In an inverted Pikaia, the external gills that once pointed downward were now angled upward, just like the external gills of modern mudskippers and axolotls.
Pikaia’s flip also changed the orientation of muscle groups that come together in a wave formation. These muscles, called myomeres, are a key element in vertebrates. In Pikaia’s new position, the strongest flexion point for these muscles is along its back, which is also true for the arrangement of myomeres in other animals with a spine.
“This makes Pikaia’s movement consistent with what we see in modern agreements,” Mussini said.
Pikaia’s presumed blood vessel was also anatomically confusing, as it lacked the branches typically found in vertebrate blood vessels.
“It’s a single line that runs through most of the body to the head, where it bifurcates into two strands to form the tentacles,” Mussini said.
Giovanni Mussini
An interpretive drawing of the head of Pikaia gracilens from a fossil specimen in the Smithsonian’s National Museum of Natural History highlights a thickened portion of the dorsal nerve cord. The discovery of other fossilized nervous systems from the Cambrian has helped scientists take a new look at the organization of Pikaia.

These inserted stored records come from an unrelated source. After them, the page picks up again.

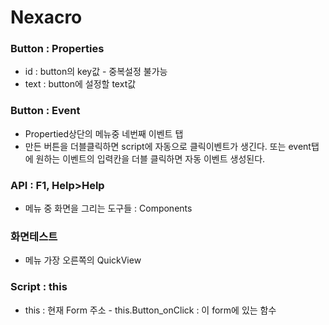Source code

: # Nexacro

### Button : Properties

* id : button의 key값 - 중복설정 불가능
* text : button에 설정할 text값

### Button : Event

* Propertied상단의 메뉴중 네번째 이벤트 탭
* 만든 버튼을 더블클릭하면 script에 자동으로 클릭이벤트가 생긴다. 또는 event탭에 원하는 이벤트의 입력칸을 더블 클릭하면 자동 이벤트 생성된다.

### API : F1, Help&gt;Help

* 메뉴 중 화면을 그리는 도구들 : Components

### 화면테스트

* 메뉴 가장 오른쪽의 QuickView

### Script : this

* this : 현재 Form 주소 - this.Button\_onClick : 이 form에 있는 함수

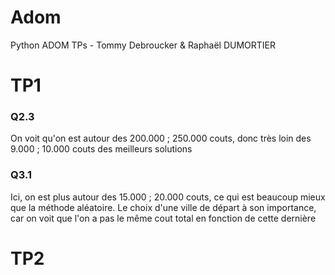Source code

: # Adom
Python ADOM TPs - Tommy Debroucker & Raphaël DUMORTIER

# TP1
### Q2.3
On voit qu'on est autour des 200.000 ; 250.000 couts, donc très loin des 9.000 ; 10.000 couts des meilleurs solutions

### Q3.1
Ici, on est plus autour des 15.000 ; 20.000 couts, ce qui est beaucoup mieux que la méthode aléatoire. Le choix d'une ville de départ à son importance, car on voit que l'on a pas le même cout total en fonction de cette dernière

# TP2

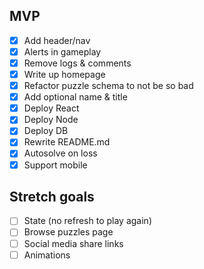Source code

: ## MVP
- [x] Add header/nav
- [x] Alerts in gameplay
- [x] Remove logs & comments
- [x] Write up homepage
- [x] Refactor puzzle schema to not be so bad
- [x] Add optional name & title
- [x] Deploy React
- [x] Deploy Node
- [x] Deploy DB
- [x] Rewrite README.md
- [x] Autosolve on loss
- [x] Support mobile

## Stretch goals
- [ ] State (no refresh to play again)
- [ ] Browse puzzles page
- [ ] Social media share links
- [ ] Animations
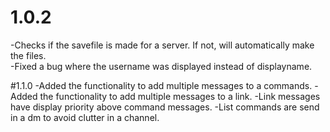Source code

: # 1.0.2

-Checks if the savefile is made for a server. If not, will automatically make the files.  
-Fixed a bug where the username was displayed instead of displayname.

#1.1.0
-Added the functionality to add multiple messages to a commands.
-Added the functionality to add multiple messages to a link.
-Link messages have display priority above command messages.
-List commands are send in a dm to avoid clutter in a channel.
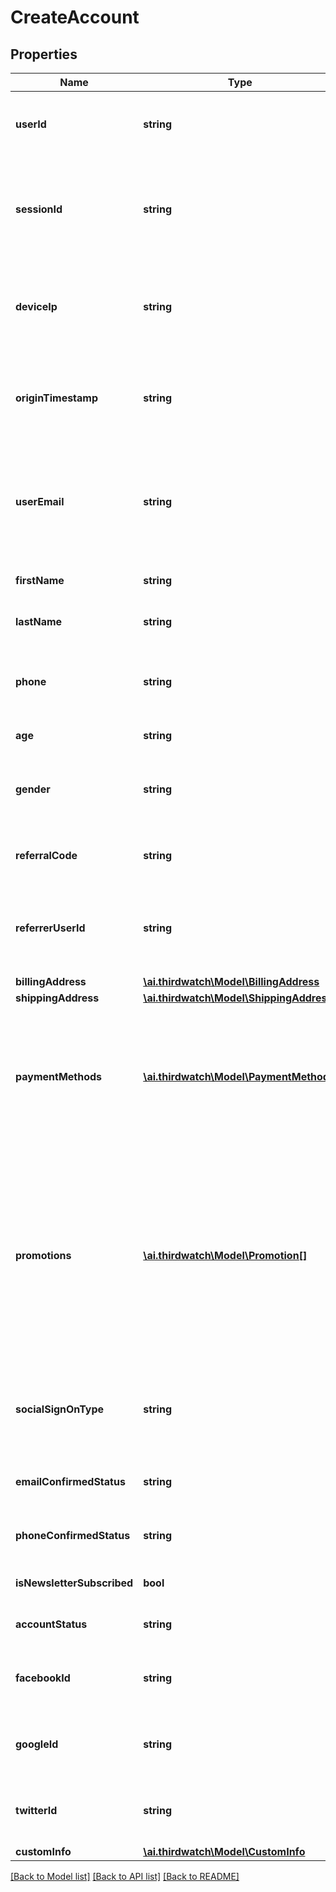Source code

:# CreateAccount

## Properties
Name | Type | Description | Notes
------------ | ------------- | ------------- | -------------
**userId** | **string** | The user&#39;s account ID according to your systems. Note that user IDs are case sensitive. | [optional] 
**sessionId** | **string** | The user&#39;s current session ID, used to tie a user&#39;s action before and after login or account creation. Required if no user_id values is provided. | [optional] 
**deviceIp** | **string** | IP address of the request made by the user. Recommended for historical backfills and customers with mobile apps. | [optional] 
**originTimestamp** | **string** | Represents the time the event occured in your system. Send as a UNIX timestamp in milliseconds in string. | [optional] 
**userEmail** | **string** | Email of the user creating this order. Note - If the user&#39;s email is also their account ID in your system, set both the userId and userEmail fields to their email address. | [optional] 
**firstName** | **string** | Provide the first name associated with the user here. | [optional] 
**lastName** | **string** | Provide the last name associated with the user here. | [optional] 
**phone** | **string** | The primary phone number of the user associated with this account. Provide the phone number as a string. | [optional] 
**age** | **string** | Age of the user e.g. \&quot;25\&quot; | [optional] 
**gender** | **string** | Gender of the user e.g. \&quot;_male\&quot;, \&quot;_female\&quot; or \&quot;_trans\&quot; | [optional] 
**referralCode** | **string** | Code or promotion used by the user while creating account. | [optional] 
**referrerUserId** | **string** | The ID of the user that referred the current user to your business. This field is required for detecting referral fraud. | [optional] 
**billingAddress** | [**\ai.thirdwatch\Model\BillingAddress**](BillingAddress.md) |  | [optional] 
**shippingAddress** | [**\ai.thirdwatch\Model\ShippingAddress**](ShippingAddress.md) |  | [optional] 
**paymentMethods** | [**\ai.thirdwatch\Model\PaymentMethod[]**](PaymentMethod.md) | The payment information associated with this account. Represented as an array of nested payment_method objects containing payment type, payment gateway, credit card bin, etc. | [optional] 
**promotions** | [**\ai.thirdwatch\Model\Promotion[]**](Promotion.md) | The list of promotions that apply to this account. You can add one or more promotions when creating or updating an order. Represented as a JSON array of promotion objects. You can also separately add promotions to the account via the addPromotion event. | [optional] 
**socialSignOnType** | **string** | If the user logged in with a social identify provider, give the name here. e.g. _google, _facebook, _twitter, _linkedin, _other | [optional] 
**emailConfirmedStatus** | **string** | Status of email verification. e.g. _success, _failure, _pending | [optional] 
**phoneConfirmedStatus** | **string** | Status of phone verification. e.g. _success, _failure, _pending | [optional] 
**isNewsletterSubscribed** | **bool** | Is user subscribed for newsletter. e.g. true, false | [optional] 
**accountStatus** | **string** | Current status of account, e.g. _active, _inactive | [optional] 
**facebookId** | **string** | Facebook user id or token of the user. This can help to varify his social identity. | [optional] 
**googleId** | **string** | Google user id or token of the user. This can help to varify his social identity. | [optional] 
**twitterId** | **string** | Twitter handle or token of the user. This can help to varify his social identity. | [optional] 
**customInfo** | [**\ai.thirdwatch\Model\CustomInfo**](CustomInfo.md) |  | [optional] 

[[Back to Model list]](../README.md#documentation-for-models) [[Back to API list]](../README.md#documentation-for-api-endpoints) [[Back to README]](../README.md)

An important part of recognizing the structure as a nerve cord lies in the fossilized nervous systems of other animals from the Cambrian period (541 million to 485.4 million years ago) discovered over the past decade , added Mussini.

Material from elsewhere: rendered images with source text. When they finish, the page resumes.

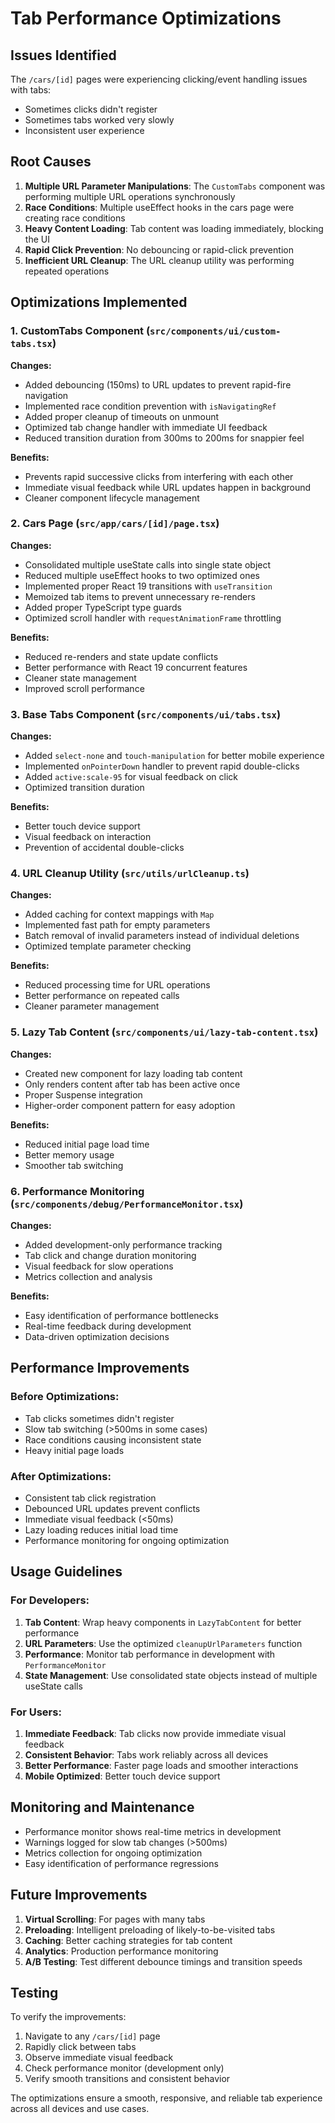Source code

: # Tab Performance Optimizations

## Issues Identified

The `/cars/[id]` pages were experiencing clicking/event handling issues with tabs:

- Sometimes clicks didn't register
- Sometimes tabs worked very slowly
- Inconsistent user experience

## Root Causes

1. **Multiple URL Parameter Manipulations**: The `CustomTabs` component was performing multiple URL operations synchronously
2. **Race Conditions**: Multiple useEffect hooks in the cars page were creating race conditions
3. **Heavy Content Loading**: Tab content was loading immediately, blocking the UI
4. **Rapid Click Prevention**: No debouncing or rapid-click prevention
5. **Inefficient URL Cleanup**: The URL cleanup utility was performing repeated operations

## Optimizations Implemented

### 1. CustomTabs Component (`src/components/ui/custom-tabs.tsx`)

**Changes:**

- Added debouncing (150ms) to URL updates to prevent rapid-fire navigation
- Implemented race condition prevention with `isNavigatingRef`
- Added proper cleanup of timeouts on unmount
- Optimized tab change handler with immediate UI feedback
- Reduced transition duration from 300ms to 200ms for snappier feel

**Benefits:**

- Prevents rapid successive clicks from interfering with each other
- Immediate visual feedback while URL updates happen in background
- Cleaner component lifecycle management

### 2. Cars Page (`src/app/cars/[id]/page.tsx`)

**Changes:**

- Consolidated multiple useState calls into single state object
- Reduced multiple useEffect hooks to two optimized ones
- Implemented proper React 19 transitions with `useTransition`
- Memoized tab items to prevent unnecessary re-renders
- Added proper TypeScript type guards
- Optimized scroll handler with `requestAnimationFrame` throttling

**Benefits:**

- Reduced re-renders and state update conflicts
- Better performance with React 19 concurrent features
- Cleaner state management
- Improved scroll performance

### 3. Base Tabs Component (`src/components/ui/tabs.tsx`)

**Changes:**

- Added `select-none` and `touch-manipulation` for better mobile experience
- Implemented `onPointerDown` handler to prevent rapid double-clicks
- Added `active:scale-95` for visual feedback on click
- Optimized transition duration

**Benefits:**

- Better touch device support
- Visual feedback on interaction
- Prevention of accidental double-clicks

### 4. URL Cleanup Utility (`src/utils/urlCleanup.ts`)

**Changes:**

- Added caching for context mappings with `Map`
- Implemented fast path for empty parameters
- Batch removal of invalid parameters instead of individual deletions
- Optimized template parameter checking

**Benefits:**

- Reduced processing time for URL operations
- Better performance on repeated calls
- Cleaner parameter management

### 5. Lazy Tab Content (`src/components/ui/lazy-tab-content.tsx`)

**Changes:**

- Created new component for lazy loading tab content
- Only renders content after tab has been active once
- Proper Suspense integration
- Higher-order component pattern for easy adoption

**Benefits:**

- Reduced initial page load time
- Better memory usage
- Smoother tab switching

### 6. Performance Monitoring (`src/components/debug/PerformanceMonitor.tsx`)

**Changes:**

- Added development-only performance tracking
- Tab click and change duration monitoring
- Visual feedback for slow operations
- Metrics collection and analysis

**Benefits:**

- Easy identification of performance bottlenecks
- Real-time feedback during development
- Data-driven optimization decisions

## Performance Improvements

### Before Optimizations:

- Tab clicks sometimes didn't register
- Slow tab switching (>500ms in some cases)
- Race conditions causing inconsistent state
- Heavy initial page loads

### After Optimizations:

- Consistent tab click registration
- Debounced URL updates prevent conflicts
- Immediate visual feedback (<50ms)
- Lazy loading reduces initial load time
- Performance monitoring for ongoing optimization

## Usage Guidelines

### For Developers:

1. **Tab Content**: Wrap heavy components in `LazyTabContent` for better performance
2. **URL Parameters**: Use the optimized `cleanupUrlParameters` function
3. **Performance**: Monitor tab performance in development with `PerformanceMonitor`
4. **State Management**: Use consolidated state objects instead of multiple useState calls

### For Users:

1. **Immediate Feedback**: Tab clicks now provide immediate visual feedback
2. **Consistent Behavior**: Tabs work reliably across all devices
3. **Better Performance**: Faster page loads and smoother interactions
4. **Mobile Optimized**: Better touch device support

## Monitoring and Maintenance

- Performance monitor shows real-time metrics in development
- Warnings logged for slow tab changes (>500ms)
- Metrics collection for ongoing optimization
- Easy identification of performance regressions

## Future Improvements

1. **Virtual Scrolling**: For pages with many tabs
2. **Preloading**: Intelligent preloading of likely-to-be-visited tabs
3. **Caching**: Better caching strategies for tab content
4. **Analytics**: Production performance monitoring
5. **A/B Testing**: Test different debounce timings and transition speeds

## Testing

To verify the improvements:

1. Navigate to any `/cars/[id]` page
2. Rapidly click between tabs
3. Observe immediate visual feedback
4. Check performance monitor (development only)
5. Verify smooth transitions and consistent behavior

The optimizations ensure a smooth, responsive, and reliable tab experience across all devices and use cases.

“We understand better how nerve cords and other tissues fossilize because we have been fortunate to find a number of preserved Cambrian nervous systems in other deposits,” he said, “primarily from of Chinese fossils discovered in recent years. a few years.”
Many of these fossils were arthropods – invertebrates with exoskeletons – with living relatives such as insects, arachnids and crustaceans; Comparing fossils with modern arthropods has helped paleontologists identify preserved internal tissues. One example is a fossil specimen of the Cambrian arthropod Mollisonia, which exhibits brain organization comparable to that of living spiders, scorpions and horseshoe crabs, Mussini said.

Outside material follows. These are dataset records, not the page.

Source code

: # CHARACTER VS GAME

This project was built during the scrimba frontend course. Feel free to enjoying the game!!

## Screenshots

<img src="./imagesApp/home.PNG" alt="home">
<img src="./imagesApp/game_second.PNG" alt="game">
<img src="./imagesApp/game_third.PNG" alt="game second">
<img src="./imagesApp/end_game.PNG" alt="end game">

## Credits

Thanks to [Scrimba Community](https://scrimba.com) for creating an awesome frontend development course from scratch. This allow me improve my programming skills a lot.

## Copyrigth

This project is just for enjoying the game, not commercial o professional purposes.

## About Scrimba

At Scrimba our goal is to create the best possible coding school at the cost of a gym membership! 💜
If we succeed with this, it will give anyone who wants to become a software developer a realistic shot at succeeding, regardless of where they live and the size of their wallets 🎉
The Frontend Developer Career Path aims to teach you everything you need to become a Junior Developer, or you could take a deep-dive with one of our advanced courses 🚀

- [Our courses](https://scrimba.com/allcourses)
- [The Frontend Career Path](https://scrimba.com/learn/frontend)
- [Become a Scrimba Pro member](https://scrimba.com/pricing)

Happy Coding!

Although no living analogues of Pikaia exist, data on fossil arthropods have provided scientists with a more detailed frame of reference for Pikaia’s nerve cord. Like other fossilized nerve tissues, Pikaia’s nerve cord was dark, carbon-rich, and relatively fragile compared to other fossilized tissues.
This nerve cord reinforces Pikaia’s status as a chordate, placing it “pretty much at the base of what we would consider traditional chordates,” Mallatt said.
Much of Pikaia’s anatomy remains a mystery, but examining it from a new perspective could offer new insights into its puzzling set of features, Mussini said.
“A lot of these details have only come to light in the last 10 or 12 years,” Mussini added. “The authors of the 2012 paper can certainly be forgiven for not bringing these details to the conversation, as this is a work in progress.”
Mindy Weisberger is a science writer and media producer whose work has appeared in Live Science, Scientific American, and How It Works magazines.